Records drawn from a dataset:
● ● ●

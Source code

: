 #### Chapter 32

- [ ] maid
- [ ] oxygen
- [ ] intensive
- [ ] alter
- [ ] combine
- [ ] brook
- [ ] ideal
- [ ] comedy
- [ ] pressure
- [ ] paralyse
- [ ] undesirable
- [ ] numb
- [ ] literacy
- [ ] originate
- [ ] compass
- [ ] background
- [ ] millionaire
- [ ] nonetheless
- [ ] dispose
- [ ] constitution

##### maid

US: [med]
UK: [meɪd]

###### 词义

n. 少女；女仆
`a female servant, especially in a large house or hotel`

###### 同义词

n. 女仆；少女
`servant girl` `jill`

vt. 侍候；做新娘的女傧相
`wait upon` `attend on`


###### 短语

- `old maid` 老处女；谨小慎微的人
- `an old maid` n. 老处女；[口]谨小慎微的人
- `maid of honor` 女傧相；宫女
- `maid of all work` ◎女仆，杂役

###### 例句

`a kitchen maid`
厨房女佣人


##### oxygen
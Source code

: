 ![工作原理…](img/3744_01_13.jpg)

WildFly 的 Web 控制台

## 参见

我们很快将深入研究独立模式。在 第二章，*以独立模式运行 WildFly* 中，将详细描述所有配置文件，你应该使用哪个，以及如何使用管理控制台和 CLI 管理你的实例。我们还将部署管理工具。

● ● ●

- [Exercise instructions]: Word for word, give back all of the records.

- [Written response]:
Source code

: #### Chapter 32

- [ ] maid
- [ ] oxygen
- [ ] intensive
- [ ] alter
- [ ] combine
- [ ] brook
- [ ] ideal
- [ ] comedy
- [ ] pressure
- [ ] paralyse
- [ ] undesirable
- [ ] numb
- [ ] literacy
- [ ] originate
- [ ] compass
- [ ] background
- [ ] millionaire
- [ ] nonetheless
- [ ] dispose
- [ ] constitution

##### maid

US: [med]
UK: [meɪd]

###### 词义

n. 少女；女仆
`a female servant, especially in a large house or hotel`

###### 同义词

n. 女仆；少女
`servant girl` `jill`

vt. 侍候；做新娘的女傧相
`wait upon` `attend on`


###### 短语

- `old maid` 老处女；谨小慎微的人
- `an old maid` n. 老处女；[口]谨小慎微的人
- `maid of honor` 女傧相；宫女
- `maid of all work` ◎女仆，杂役

###### 例句

`a kitchen maid`
厨房女佣人


##### oxygen
Source code

: ![工作原理…](img/3744_01_13.jpg)

WildFly 的 Web 控制台

## 参见

我们很快将深入研究独立模式。在 第二章，*以独立模式运行 WildFly* 中，将详细描述所有配置文件，你应该使用哪个，以及如何使用管理控制台和 CLI 管理你的实例。我们还将部署管理工具。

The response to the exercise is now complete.